◆ **Work required**: Images are to be omitted, and the rest of the records reproduced exactly.

◆ **Data listing**:

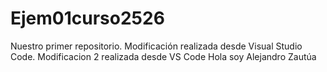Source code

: # Ejem01curso2526
Nuestro primer repositorio.
Modificación realizada desde Visual Studio Code.
Modificacion 2 realizada desde VS Code
Hola soy Alejandro Zautúa
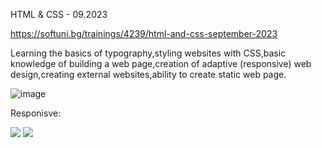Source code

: HTML & CSS - 09.2023

https://softuni.bg/trainings/4239/html-and-css-september-2023

Learning the basics of typography,styling websites with CSS,basic knowledge of building a web page,creation of adaptive (responsive) web design,creating external websites,ability to create static web page.

![image](https://user-images.githubusercontent.com/114032977/191654383-66852f3f-ead9-4ef0-8b51-feb0dea131eb.png)

Responisve:

<img src="https://github.com/niki9011/HTML-CSS/blob/main/EXAM/02.BookStore_Description/screenshot-desktop.png"/>
<img src="https://github.com/niki9011/HTML-CSS/blob/main/EXAM/02.BookStore_Description/screenshot-mobile.png"/>
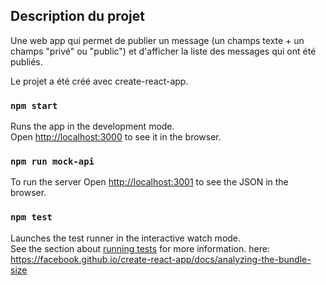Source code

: ## Description du projet
Une web app qui permet de publier un message (un champs texte + un champs "privé" ou "public") et d'afficher la liste des messages qui ont été publiés.

Le projet a été créé avec create-react-app.

### `npm start`

Runs the app in the development mode.<br>
Open [http://localhost:3000](http://localhost:3000) to see it in the browser.

### `npm run mock-api`
To run the server 
Open [http://localhost:3001](http://localhost:3001) to see the JSON in the browser.


### `npm test`

Launches the test runner in the interactive watch mode.<br>
See the section about [running tests](https://facebook.github.io/create-react-app/docs/running-tests) for more information.
here: https://facebook.github.io/create-react-app/docs/analyzing-the-bundle-size


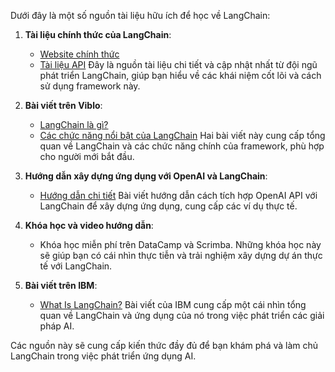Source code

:Dưới đây là một số nguồn tài liệu hữu ích để học về LangChain:

1. **Tài liệu chính thức của LangChain**:
   - [Website chính thức](https://www.langchain.com/)
   - [Tài liệu API](https://python.langchain.com/docs/get_started/introduction)
   Đây là nguồn tài liệu chi tiết và cập nhật nhất từ đội ngũ phát triển LangChain, giúp bạn hiểu về các khái niệm cốt lõi và cách sử dụng framework này.

2. **Bài viết trên Viblo**:
   - [LangChain là gì?](https://viblo.asia/p/langchain-la-gi-WR5JRBPQJGv)
   - [Các chức năng nổi bật của LangChain](https://viblo.asia/p/langchain-1-diem-qua-cac-chuc-nang-sung-so-nhat-cua-langchain-mot-framework-cuc-ba-dao-khi-lam-viec-voi-llm-BQyJKmrqVMe)
   Hai bài viết này cung cấp tổng quan về LangChain và các chức năng chính của framework, phù hợp cho người mới bắt đầu.

3. **Hướng dẫn xây dựng ứng dụng với OpenAI và LangChain**:
   - [Hướng dẫn chi tiết](https://luu.name.vn/langchain-huong-dan-xay-dung-ung-dung-voi-openai/)
   Bài viết hướng dẫn cách tích hợp OpenAI API với LangChain để xây dựng ứng dụng, cung cấp các ví dụ thực tế.

4. **Khóa học và video hướng dẫn**:
   - Khóa học miễn phí trên DataCamp và Scrimba.
   Những khóa học này sẽ giúp bạn có cái nhìn thực tiễn và trải nghiệm xây dựng dự án thực tế với LangChain.

5. **Bài viết trên IBM**:
   - [What Is LangChain?](https://www.ibm.com/topics/langchain)
   Bài viết của IBM cung cấp một cái nhìn tổng quan về LangChain và ứng dụng của nó trong việc phát triển các giải pháp AI.

Các nguồn này sẽ cung cấp kiến thức đầy đủ để bạn khám phá và làm chủ LangChain trong việc phát triển ứng dụng AI.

◆ **Your solution**:
Source code

: # Ejem01curso2526
Nuestro primer repositorio.
Modificación realizada desde Visual Studio Code.
Modificacion 2 realizada desde VS Code
Hola soy Alejandro Zautúa
Source code

: HTML & CSS - 09.2023

https://softuni.bg/trainings/4239/html-and-css-september-2023

Learning the basics of typography,styling websites with CSS,basic knowledge of building a web page,creation of adaptive (responsive) web design,creating external websites,ability to create static web page.

![image](https://user-images.githubusercontent.com/114032977/191654383-66852f3f-ead9-4ef0-8b51-feb0dea131eb.png)

Responisve:

<img src="https://github.com/niki9011/HTML-CSS/blob/main/EXAM/02.BookStore_Description/screenshot-desktop.png"/>
<img src="https://github.com/niki9011/HTML-CSS/blob/main/EXAM/02.BookStore_Description/screenshot-mobile.png"/>
Source code

: ## Description du projet
Une web app qui permet de publier un message (un champs texte + un champs "privé" ou "public") et d'afficher la liste des messages qui ont été publiés.

Le projet a été créé avec create-react-app.

### `npm start`

Runs the app in the development mode.<br>
Open [http://localhost:3000](http://localhost:3000) to see it in the browser.

### `npm run mock-api`
To run the server 
Open [http://localhost:3001](http://localhost:3001) to see the JSON in the browser.


### `npm test`

Launches the test runner in the interactive watch mode.<br>
See the section about [running tests](https://facebook.github.io/create-react-app/docs/running-tests) for more information.
here: https://facebook.github.io/create-react-app/docs/analyzing-the-bundle-size


Source code

:Dưới đây là một số nguồn tài liệu hữu ích để học về LangChain:

1. **Tài liệu chính thức của LangChain**:
   - [Website chính thức](https://www.langchain.com/)
   - [Tài liệu API](https://python.langchain.com/docs/get_started/introduction)
   Đây là nguồn tài liệu chi tiết và cập nhật nhất từ đội ngũ phát triển LangChain, giúp bạn hiểu về các khái niệm cốt lõi và cách sử dụng framework này.

2. **Bài viết trên Viblo**:
   - [LangChain là gì?](https://viblo.asia/p/langchain-la-gi-WR5JRBPQJGv)
   - [Các chức năng nổi bật của LangChain](https://viblo.asia/p/langchain-1-diem-qua-cac-chuc-nang-sung-so-nhat-cua-langchain-mot-framework-cuc-ba-dao-khi-lam-viec-voi-llm-BQyJKmrqVMe)
   Hai bài viết này cung cấp tổng quan về LangChain và các chức năng chính của framework, phù hợp cho người mới bắt đầu.

3. **Hướng dẫn xây dựng ứng dụng với OpenAI và LangChain**:
   - [Hướng dẫn chi tiết](https://luu.name.vn/langchain-huong-dan-xay-dung-ung-dung-voi-openai/)
   Bài viết hướng dẫn cách tích hợp OpenAI API với LangChain để xây dựng ứng dụng, cung cấp các ví dụ thực tế.

4. **Khóa học và video hướng dẫn**:
   - Khóa học miễn phí trên DataCamp và Scrimba.
   Những khóa học này sẽ giúp bạn có cái nhìn thực tiễn và trải nghiệm xây dựng dự án thực tế với LangChain.

5. **Bài viết trên IBM**:
   - [What Is LangChain?](https://www.ibm.com/topics/langchain)
   Bài viết của IBM cung cấp một cái nhìn tổng quan về LangChain và ứng dụng của nó trong việc phát triển các giải pháp AI.

Các nguồn này sẽ cung cấp kiến thức đầy đủ để bạn khám phá và làm chủ LangChain trong việc phát triển ứng dụng AI.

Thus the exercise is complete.